UDC 616.311-002-07-08

THE STRUCTURE, DIAGNOSIS, CLINICAL FEATURES OF ORAL MUCOSA DISEASES AND MODERN TECHNOLOGIES OF COMBINATION THERAPY

Altai State Medical University, Barnaul S.N. Tokmakova, O.V. Bondarenko, T.N. Ulko

Altai Krai and Barnaul witness the diversity of the structure of the oral mucosal diseases. The growth of appealability of such patients is largely due to the increase of patients' and dentists' awareness of the new methods of diagnostics and treatment. The implementation of modern screening fluorescence allows to conduct prenosological diagnostics contributing to the prevention of the oral mucosal diseases, including precancerous ones. The effectiveness of the suggested methods of treatment is scientifically proved, the described methods are recommended for the implementation in common practice. Key words: dentistry, oral mucosal diseases, diagnostics, screening fluorescence.

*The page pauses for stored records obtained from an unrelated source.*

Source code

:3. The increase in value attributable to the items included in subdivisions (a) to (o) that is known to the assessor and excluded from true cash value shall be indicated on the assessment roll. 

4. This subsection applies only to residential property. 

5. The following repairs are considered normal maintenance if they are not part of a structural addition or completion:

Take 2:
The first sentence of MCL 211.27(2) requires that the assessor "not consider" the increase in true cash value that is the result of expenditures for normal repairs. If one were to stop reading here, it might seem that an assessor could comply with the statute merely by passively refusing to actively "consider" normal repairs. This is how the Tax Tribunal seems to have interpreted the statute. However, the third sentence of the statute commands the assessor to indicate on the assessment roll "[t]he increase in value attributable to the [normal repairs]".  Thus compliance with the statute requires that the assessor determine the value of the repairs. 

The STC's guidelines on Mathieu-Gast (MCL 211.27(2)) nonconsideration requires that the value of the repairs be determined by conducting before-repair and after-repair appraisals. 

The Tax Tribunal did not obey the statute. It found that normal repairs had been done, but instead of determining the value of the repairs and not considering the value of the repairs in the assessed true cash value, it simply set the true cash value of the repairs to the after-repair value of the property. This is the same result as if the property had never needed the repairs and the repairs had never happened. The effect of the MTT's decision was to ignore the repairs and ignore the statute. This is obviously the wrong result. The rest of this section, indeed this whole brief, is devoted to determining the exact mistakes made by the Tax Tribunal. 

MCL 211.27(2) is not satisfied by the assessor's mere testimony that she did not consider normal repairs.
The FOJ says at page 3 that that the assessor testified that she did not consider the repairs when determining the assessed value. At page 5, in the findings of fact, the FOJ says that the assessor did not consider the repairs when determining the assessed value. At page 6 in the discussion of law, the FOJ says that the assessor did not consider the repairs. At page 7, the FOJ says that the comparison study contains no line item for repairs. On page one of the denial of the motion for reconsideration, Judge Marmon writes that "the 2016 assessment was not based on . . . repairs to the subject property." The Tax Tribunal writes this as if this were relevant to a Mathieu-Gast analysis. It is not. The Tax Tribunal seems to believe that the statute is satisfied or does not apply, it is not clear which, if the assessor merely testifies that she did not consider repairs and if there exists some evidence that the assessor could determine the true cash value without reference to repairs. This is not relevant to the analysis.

The problem of early diagnosis and treatment of oral mucosa (OM) diseases is urgent today because of their high degree of incidence and the variety of clinical signs. The effectiveness of medical care depends on early and accurate diagnosis, followed by appropriate treatment. During medical examination the correct diagnosis is made only in one third of patients [1] and it happens because of complicated symptoms and potential paucisymptomatic course of the disease. Delayed and inadequate dental care can lead to complications including malignant transformation. Therapeutic approach depends on the type of pathological process, on its duration, on the immune state, on microbiocenosis, on the effectiveness of earlier provided conservative treatment.

In Barnaul and Altai Krai OM diseases patients seek treatment in various medical institutions where dentists perform diagnosis and provide treatment for this pathological process. However, complete examination and combination therapy of difficult patients are not always available in the workplace that is why when the diagnosis is complicated and the provided treatment is not effective these patients are sent to ASMU Department of Conservative Dentistry.

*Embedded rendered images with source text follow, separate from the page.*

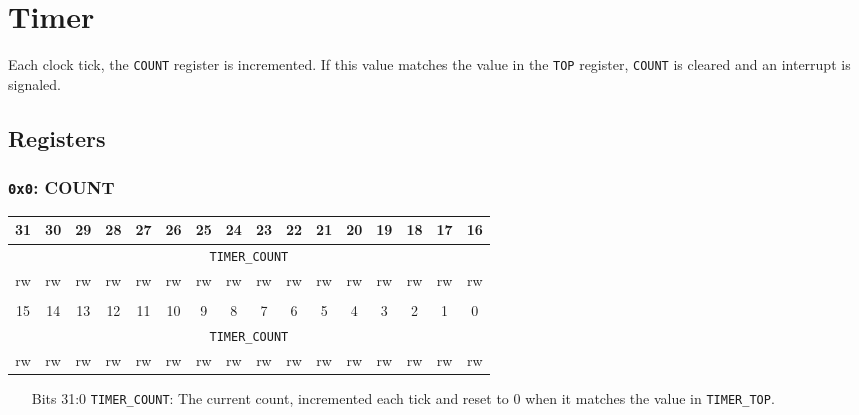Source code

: \documentclass[11pt,openany]{report}
\begin{document}
\section{Timer}
Each clock tick, the \verb|COUNT| register is incremented. If
this value matches the value in the \verb|TOP| register,
\verb|COUNT| is cleared and an interrupt is signaled.

\subsection{Registers}
\subsubsection{\texttt{0x0}: COUNT}

\begin{center}
  \begin{tabular}{|c|c|c|c|c|c|c|c|c|c|c|c|c|c|c|c|}
    \hline
    31 & 30 & 29 & 28 & 27 & 26 & 25 & 24 & 23 & 22 & 21 & 20 & 19 & 18 & 17 & 16 \\
    \hline
    \multicolumn{16}{|c|}{\texttt{TIMER\_COUNT}}\\
    \hline
    rw & rw & rw & rw & rw & rw & rw & rw & rw & rw & rw & rw & rw & rw & rw & rw\\
    \hline
    \multicolumn{16}{c}{}\\
    \hline
    15 & 14 & 13 & 12 & 11 & 10 & 9 & 8 & 7 & 6 & 5 & 4 & 3 & 2 & 1 & 0 \\
    \hline
    \multicolumn{16}{|c|}{\texttt{TIMER\_COUNT}}\\
    \hline
    rw & rw & rw & rw & rw & rw & rw & rw & rw & rw & rw & rw & rw & rw & rw & rw\\
    \hline
  \end{tabular}
\end{center}

\begin{enumerate}
\item[Bits 31:0] \verb|TIMER_COUNT|: The current count, incremented
  each tick and reset to 0 when it matches the value in
  \verb|TIMER_TOP|.
\end{enumerate}
\end{document}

The aim of this study is to analyze the structure and clinical features of oral mucosa diseases in patients who sought medical help at the Department for the period from 1992 to 2016.

During our study we performed statistical analysis of archive materials of 2246 patients in Barnaul and Altai Krai. Due to medical consultations being computerized and OM pathological processes being photographed it became possible to create an outpatient medical records data base and to trace the course of those diseases before and after the course of treatment.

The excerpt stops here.